But it was not. When we think about the Middle Ages, it is easy to view Europe in light of what it became rather than what it was. The colossus of the medieval world was Islam, not Christendom. The Crusades are interesting largely because they were an attempt to counter that trend. But in five centuries of crusading, it was only the First Crusade that significantly rolled back the military progress of Islam. It was downhill from there.

Whether we admire the Crusaders or not, it is a fact that the world we know today would not exist without their efforts.

When the Crusader County of Edessa fell to the Turks and Kurds in 1144, there was an enormous groundswell of support for a new Crusade in Europe. It was led by two kings, Louis VII of France and Conrad III of Germany, and preached by St. Bernard himself. It failed miserably. Most of the Crusaders were killed along the way. Those who made it to Jerusalem only made things worse by attacking Muslim Damascus, which formerly had been a strong ally of the Christians. In the wake of such a disaster, Christians across Europe were forced to accept not only the continued growth of Muslim power but the certainty that God was punishing the West for its sins. Lay piety movements sprouted up throughout Europe, all rooted in the desire to purify Christian society so that it might be worthy of victory in the East.

Crusading in the late twelfth century, therefore, became a total war effort. Every person, no matter how weak or poor, was called to help. Warriors were asked to sacrifice their wealth and, if need be, their lives for the defense of the Christian East. On the home front, all Christians were called to support the Crusades through prayer, fasting, and alms. Yet still the Muslims grew in strength. Saladin, the great unifier, had forged the Muslim Near East into a single entity, all the while preaching jihad against the Christians. In 1187 at the Battle of Hattin, his forces wiped out the combined armies of the Christian Kingdom of Jerusalem and captured the precious relic of the True Cross. Defenseless, the Christian cities began surrendering one by one, culminating in the surrender of Jerusalem on October 2. A tiny handful of ports held out.

The response was the Third Crusade. It was led by Emperor Frederick I Barbarossa of the German Empire, King Philip II Augustus of France, and King Richard I Lionheart of England. By any measure it was a grand affair, although not quite as grand as the Christians had hoped. The aged Frederick drowned while crossing a river on horseback, so his army returned home before reaching the Holy Land. Philip and Richard came by boat, but their incessant bickering only added to an already divisive situation on the ground in Palestine. After recapturing Acre, the king of France went home, where he busied himself carving up Richard's French holdings. The Crusade, therefore, fell into Richard's lap. A skilled warrior, gifted leader, and superb tactician, Richard led the Christian forces to victory after victory, eventually reconquering the entire coast. But Jerusalem was not on the coast, and after two abortive attempts to secure supply lines to the Holy City, Richard at last gave up. Promising to return one day, he struck a truce with Saladin that ensured peace in the region and free access to Jerusalem for unarmed pilgrims. But it was a bitter pill to swallow. The desire to restore Jerusalem to Christian rule and regain the True Cross remained intense throughout Europe.

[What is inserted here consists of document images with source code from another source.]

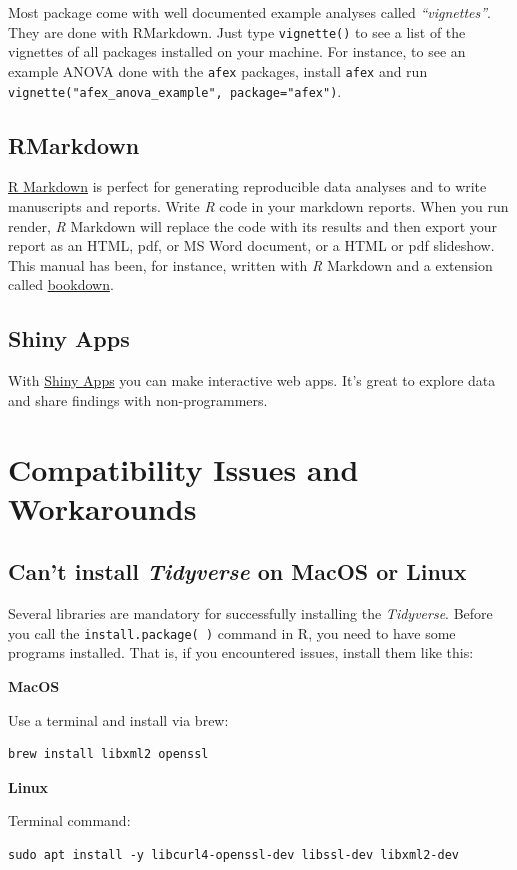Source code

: \documentclass[
]{scrartcl}
\begin{document}
Most package come with well documented example analyses called \emph{``vignettes''}. They are done with RMarkdown. Just type \texttt{vignette()} to see a list of the vignettes of all packages installed on your machine. For instance, to see an example ANOVA done with the \texttt{afex} packages, install \texttt{afex} and run \texttt{vignette("afex\_anova\_example",\ package="afex")}.

\subsection*{RMarkdown}\label{rmarkdown}

\href{https://rmarkdown.rstudio.com/}{R Markdown} is perfect for generating reproducible data analyses and to write manuscripts and reports. Write \emph{R} code in your markdown reports. When you run render, \emph{R} Markdown will replace the code with its results and then export your report as an HTML, pdf, or MS Word document, or a HTML or pdf slideshow. This manual has been, for instance, written with \emph{R} Markdown and a extension called \href{https://www.bookdown.org/}{bookdown}.

\subsection*{Shiny Apps}\label{shiny-apps}

With \href{https://shiny.rstudio.com/}{Shiny Apps} you can make interactive web apps. It's great to explore data and share findings with non-programmers.

\section{Compatibility Issues and Workarounds}\label{compatibility-issues-and-workarounds}

\subsection{\texorpdfstring{Can't install \emph{Tidyverse} on MacOS or Linux}{Can't install Tidyverse on MacOS or Linux}}\label{tidyverseinstall}

Several libraries are mandatory for successfully installing the \emph{Tidyverse}. Before you call the \texttt{install.package(\ )} command in R, you need to have some programs installed. That is, if you encountered issues, install them like this:

\textbf{MacOS}

Use a terminal and install via brew:

\begin{verbatim}
brew install libxml2 openssl
\end{verbatim}

\textbf{Linux}

Terminal command:

\begin{verbatim}
sudo apt install -y libcurl4-openssl-dev libssl-dev libxml2-dev
\end{verbatim}
\end{document}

The Crusades of the 13th century were larger, better funded, and better organized. But they too failed. The Fourth Crusade (1201-1204) ran aground when it was seduced into a web of Byzantine politics, which the Westerners never fully understood. They had made a detour to Constantinople to support an imperial claimant who promised great rewards and support for the Holy Land. Yet once he was on the throne of the Caesars, their benefactor found that he could not pay what he had promised. Thus betrayed by their Greek friends, in 1204 the Crusaders attacked, captured, and brutally sacked Constantinople, the greatest Christian city in the world. Pope Innocent III, who had previously excommunicated the entire Crusade, strongly denounced the Crusaders. But there was little else he could do. The tragic events of 1204 closed an iron door between Roman Catholic and Greek Orthodox, a door that even today Pope John Paul II has been unable to reopen. It is a terrible irony that the Crusades, which were a direct result of the Catholic desire to rescue the Orthodox people, drove the two further — and perhaps irrevocably — apart.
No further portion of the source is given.